Write out the listing exactly, dropping any picture it contains.
--- START ---
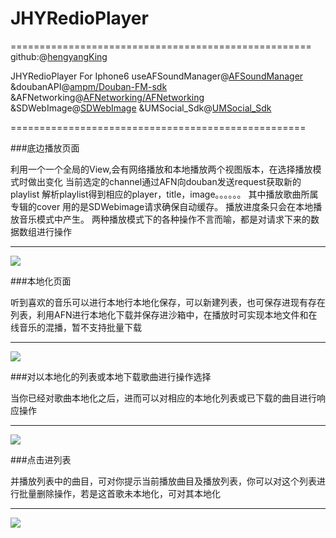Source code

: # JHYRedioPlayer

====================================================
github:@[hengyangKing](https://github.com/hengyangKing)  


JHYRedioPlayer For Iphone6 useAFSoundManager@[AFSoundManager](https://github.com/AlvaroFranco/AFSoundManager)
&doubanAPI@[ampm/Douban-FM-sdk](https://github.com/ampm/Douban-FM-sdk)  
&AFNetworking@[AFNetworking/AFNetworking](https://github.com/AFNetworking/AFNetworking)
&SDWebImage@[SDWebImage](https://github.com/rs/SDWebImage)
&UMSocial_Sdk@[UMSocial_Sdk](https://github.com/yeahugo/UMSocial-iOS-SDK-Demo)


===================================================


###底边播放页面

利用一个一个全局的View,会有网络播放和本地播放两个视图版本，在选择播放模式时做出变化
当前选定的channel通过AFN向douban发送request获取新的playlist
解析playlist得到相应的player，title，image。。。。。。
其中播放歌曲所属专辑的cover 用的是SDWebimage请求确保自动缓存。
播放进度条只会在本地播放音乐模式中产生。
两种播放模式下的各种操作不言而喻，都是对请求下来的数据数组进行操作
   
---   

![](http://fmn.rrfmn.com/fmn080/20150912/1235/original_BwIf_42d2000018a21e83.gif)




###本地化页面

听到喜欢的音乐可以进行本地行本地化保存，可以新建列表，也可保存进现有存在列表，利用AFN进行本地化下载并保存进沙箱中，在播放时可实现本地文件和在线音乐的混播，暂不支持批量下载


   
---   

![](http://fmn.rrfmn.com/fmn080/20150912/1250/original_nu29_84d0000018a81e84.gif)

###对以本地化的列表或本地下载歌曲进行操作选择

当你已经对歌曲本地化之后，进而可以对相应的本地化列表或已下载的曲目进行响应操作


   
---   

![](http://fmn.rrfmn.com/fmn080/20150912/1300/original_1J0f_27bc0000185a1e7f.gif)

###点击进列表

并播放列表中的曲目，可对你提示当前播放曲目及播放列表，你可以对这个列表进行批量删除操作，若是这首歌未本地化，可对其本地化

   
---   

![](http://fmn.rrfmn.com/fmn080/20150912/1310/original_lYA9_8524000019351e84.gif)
--- END ---
◆ ANSWER SECTION
Source code

: # JHYRedioPlayer

====================================================
github:@[hengyangKing](https://github.com/hengyangKing)  


JHYRedioPlayer For Iphone6 useAFSoundManager@[AFSoundManager](https://github.com/AlvaroFranco/AFSoundManager)
&doubanAPI@[ampm/Douban-FM-sdk](https://github.com/ampm/Douban-FM-sdk)  
&AFNetworking@[AFNetworking/AFNetworking](https://github.com/AFNetworking/AFNetworking)
&SDWebImage@[SDWebImage](https://github.com/rs/SDWebImage)
&UMSocial_Sdk@[UMSocial_Sdk](https://github.com/yeahugo/UMSocial-iOS-SDK-Demo)


===================================================


###底边播放页面

利用一个一个全局的View,会有网络播放和本地播放两个视图版本，在选择播放模式时做出变化
当前选定的channel通过AFN向douban发送request获取新的playlist
解析playlist得到相应的player，title，image。。。。。。
其中播放歌曲所属专辑的cover 用的是SDWebimage请求确保自动缓存。
播放进度条只会在本地播放音乐模式中产生。
两种播放模式下的各种操作不言而喻，都是对请求下来的数据数组进行操作
   
---   

![](http://fmn.rrfmn.com/fmn080/20150912/1235/original_BwIf_42d2000018a21e83.gif)




###本地化页面

听到喜欢的音乐可以进行本地行本地化保存，可以新建列表，也可保存进现有存在列表，利用AFN进行本地化下载并保存进沙箱中，在播放时可实现本地文件和在线音乐的混播，暂不支持批量下载


   
---   

![](http://fmn.rrfmn.com/fmn080/20150912/1250/original_nu29_84d0000018a81e84.gif)

###对以本地化的列表或本地下载歌曲进行操作选择

当你已经对歌曲本地化之后，进而可以对相应的本地化列表或已下载的曲目进行响应操作


   
---   

![](http://fmn.rrfmn.com/fmn080/20150912/1300/original_1J0f_27bc0000185a1e7f.gif)

###点击进列表

并播放列表中的曲目，可对你提示当前播放曲目及播放列表，你可以对这个列表进行批量删除操作，若是这首歌未本地化，可对其本地化

   
---   

![](http://fmn.rrfmn.com/fmn080/20150912/1310/original_lYA9_8524000019351e84.gif)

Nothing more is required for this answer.